* Problem requirements *
For each line below that contains the string "Referencia", copy that line.

(Records from a data source)
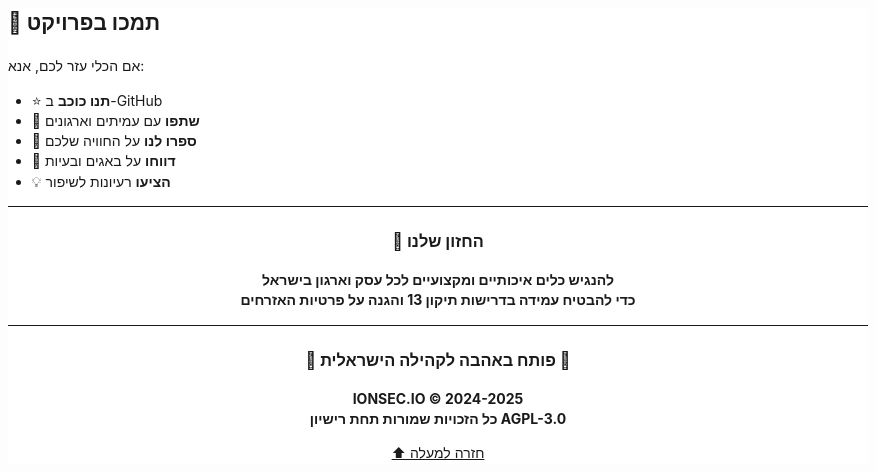 
## 🌟 תמכו בפרויקט

אם הכלי עזר לכם, אנא:

- ⭐ **תנו כוכב** ב-GitHub
- 🔄 **שתפו** עם עמיתים וארגונים
- 💬 **ספרו לנו** על החוויה שלכם
- 🐛 **דווחו** על באגים ובעיות
- 💡 **הציעו** רעיונות לשיפור

---

<div align="center">

### 🎯 החזון שלנו

**להנגיש כלים איכותיים ומקצועיים לכל עסק וארגון בישראל**  
**כדי להבטיח עמידה בדרישות תיקון 13 והגנה על פרטיות האזרחים**

---

### 💙 פותח באהבה לקהילה הישראלית 💙

**IONSEC.IO © 2024-2025**  
**כל הזכויות שמורות תחת רישיון AGPL-3.0**

[⬆ חזרה למעלה](#)

</div>

</div>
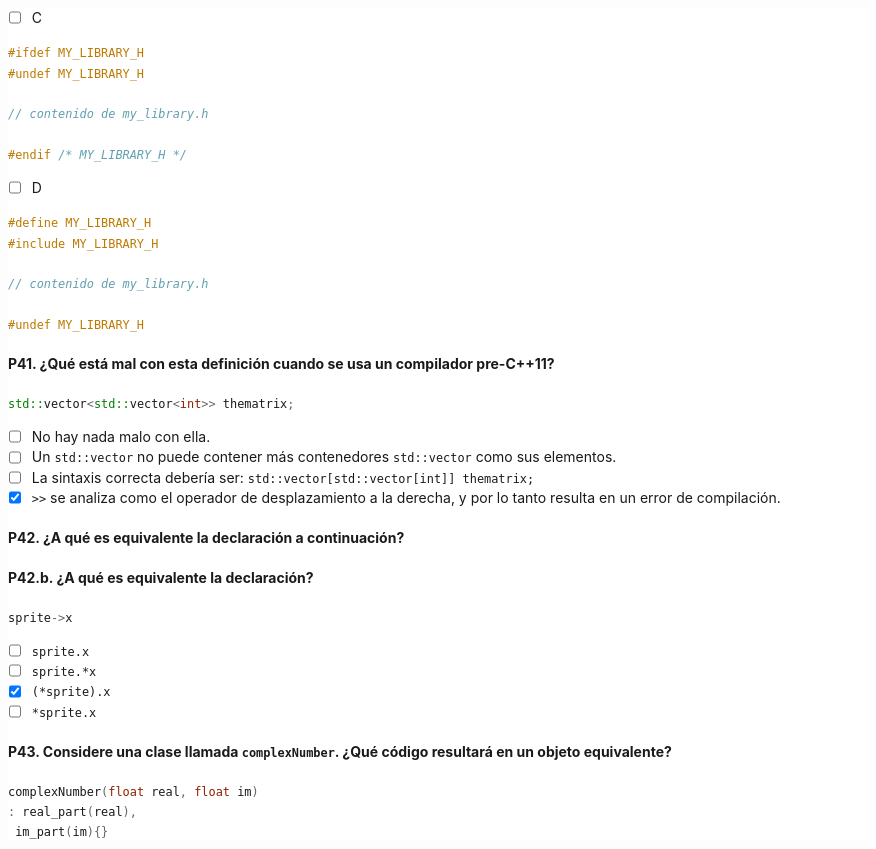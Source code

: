 - [ ] C

```cpp
#ifdef MY_LIBRARY_H
#undef MY_LIBRARY_H

// contenido de my_library.h

#endif /* MY_LIBRARY_H */
```

- [ ] D

```cpp
#define MY_LIBRARY_H
#include MY_LIBRARY_H

// contenido de my_library.h

#undef MY_LIBRARY_H
```

#### P41. ¿Qué está mal con esta definición cuando se usa un compilador pre-C++11?

```cpp
std::vector<std::vector<int>> thematrix;
```

- [ ] No hay nada malo con ella.
- [ ] Un `std::vector` no puede contener más contenedores `std::vector` como sus elementos.
- [ ] La sintaxis correcta debería ser: `std::vector[std::vector[int]] thematrix;`
- [x] `>>` se analiza como el operador de desplazamiento a la derecha, y por lo tanto resulta en un error de compilación.

#### P42. ¿A qué es equivalente la declaración a continuación?

#### P42.b. ¿A qué es equivalente la declaración?

```cpp
sprite->x
```

- [ ] `sprite.x`
- [ ] `sprite.*x`
- [x] `(*sprite).x`
- [ ] `*sprite.x`

#### P43. Considere una clase llamada `complexNumber`. ¿Qué código resultará en un objeto equivalente?

```cpp
complexNumber(float real, float im)
: real_part(real),
 im_part(im){}
```


[Referencia]: https://stackoverflow.com/questions/1608318/is-bool-a-native-c-type
[Referencia]: (https://en.cppreference.com/w/cpp/language/array)
[Referencia]: (https://www.tutorialspoint.com/cprogramming/c_break_statement.htm)
[Referencia]: (https://www.algbly.com/More/MCQs/Cpp-mcq/Cpp-functions.html)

* Result of this exercise *
[Referencia]: https://stackoverflow.com/questions/1608318/is-bool-a-native-c-type
[Referencia]: (https://en.cppreference.com/w/cpp/language/array)
[Referencia]: (https://www.tutorialspoint.com/cprogramming/c_break_statement.htm)
[Referencia]: (https://www.algbly.com/More/MCQs/Cpp-mcq/Cpp-functions.html)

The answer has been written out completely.